Me iba ya, pero me hizo una señal con la mano para retenerme. El buen hombre aún tenía algo más que decirme.
-¿Sabe dónde empecé yo a pensar? Cuando se lo diga no me va a creer.
-¿Dónde?
- ¡En la mili!
-¿En la mili?
-Sí, en el cuartel. Me condenaron a dos meses de calabozo y allí tuve sesenta días con sesenta noches para pensar.

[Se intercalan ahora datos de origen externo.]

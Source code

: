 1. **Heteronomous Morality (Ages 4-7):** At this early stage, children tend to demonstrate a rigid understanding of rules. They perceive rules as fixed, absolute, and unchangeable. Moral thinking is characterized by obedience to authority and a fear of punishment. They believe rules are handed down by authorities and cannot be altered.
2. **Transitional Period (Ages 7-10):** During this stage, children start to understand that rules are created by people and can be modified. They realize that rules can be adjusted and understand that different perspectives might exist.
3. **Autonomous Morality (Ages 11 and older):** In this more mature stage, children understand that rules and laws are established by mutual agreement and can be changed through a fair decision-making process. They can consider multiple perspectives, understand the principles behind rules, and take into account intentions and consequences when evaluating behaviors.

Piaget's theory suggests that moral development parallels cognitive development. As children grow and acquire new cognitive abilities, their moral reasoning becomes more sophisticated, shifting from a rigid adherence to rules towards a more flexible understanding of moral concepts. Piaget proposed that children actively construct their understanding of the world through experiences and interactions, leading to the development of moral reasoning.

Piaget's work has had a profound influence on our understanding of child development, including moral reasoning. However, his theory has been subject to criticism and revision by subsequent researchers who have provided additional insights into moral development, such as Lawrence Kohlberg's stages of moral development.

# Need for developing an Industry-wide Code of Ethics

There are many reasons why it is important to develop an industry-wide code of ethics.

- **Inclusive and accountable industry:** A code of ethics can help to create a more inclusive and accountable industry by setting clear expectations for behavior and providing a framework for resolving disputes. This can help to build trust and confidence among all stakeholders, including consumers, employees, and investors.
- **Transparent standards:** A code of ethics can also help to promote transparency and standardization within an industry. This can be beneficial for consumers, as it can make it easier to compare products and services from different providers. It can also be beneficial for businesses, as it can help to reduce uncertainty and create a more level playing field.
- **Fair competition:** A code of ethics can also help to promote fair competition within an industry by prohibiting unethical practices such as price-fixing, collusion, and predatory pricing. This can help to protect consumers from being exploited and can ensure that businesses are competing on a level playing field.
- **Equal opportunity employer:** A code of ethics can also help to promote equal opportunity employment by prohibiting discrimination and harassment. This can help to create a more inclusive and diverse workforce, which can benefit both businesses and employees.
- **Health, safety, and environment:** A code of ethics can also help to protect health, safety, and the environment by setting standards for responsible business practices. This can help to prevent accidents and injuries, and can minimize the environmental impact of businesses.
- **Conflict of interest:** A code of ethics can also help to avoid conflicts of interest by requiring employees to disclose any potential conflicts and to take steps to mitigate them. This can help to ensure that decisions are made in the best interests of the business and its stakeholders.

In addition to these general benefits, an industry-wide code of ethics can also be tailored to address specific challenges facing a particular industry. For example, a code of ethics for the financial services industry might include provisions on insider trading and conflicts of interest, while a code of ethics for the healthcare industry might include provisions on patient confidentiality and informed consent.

-¿Sesenta días de calabozo?
-Sí, el sargento me mandó que trasladara cuestión de más de cien bombas de un almacén a otro y yo, temiendo que alguna me explotara, le respondí que no tocaba las bombas. Me condenaron a dos meses de calabozo. Fue precisamente allí donde descubrí que todo el que manda es un hijo de puta.
-¡Gran descubrimiento!
-Sí, gran descubrimiento. Cuando al fin salí del calabozo lo primero que hice fue escaparme del cuartel.
-¿No lo buscaron por prófugo?
-No sé si me buscaron porque yo me largué a Bélgica y no volví hasta cinco o seis años después, cuando ya nadie se acordaba de mí.
-¿Y qué hizo en Bélgica?
-Lo mismo que hago aquí: tumbarme sobre la hierba y pensar.
Me despido del filósofo de la hierba y sigo mi paseo. Al día siguiente ya no estaba.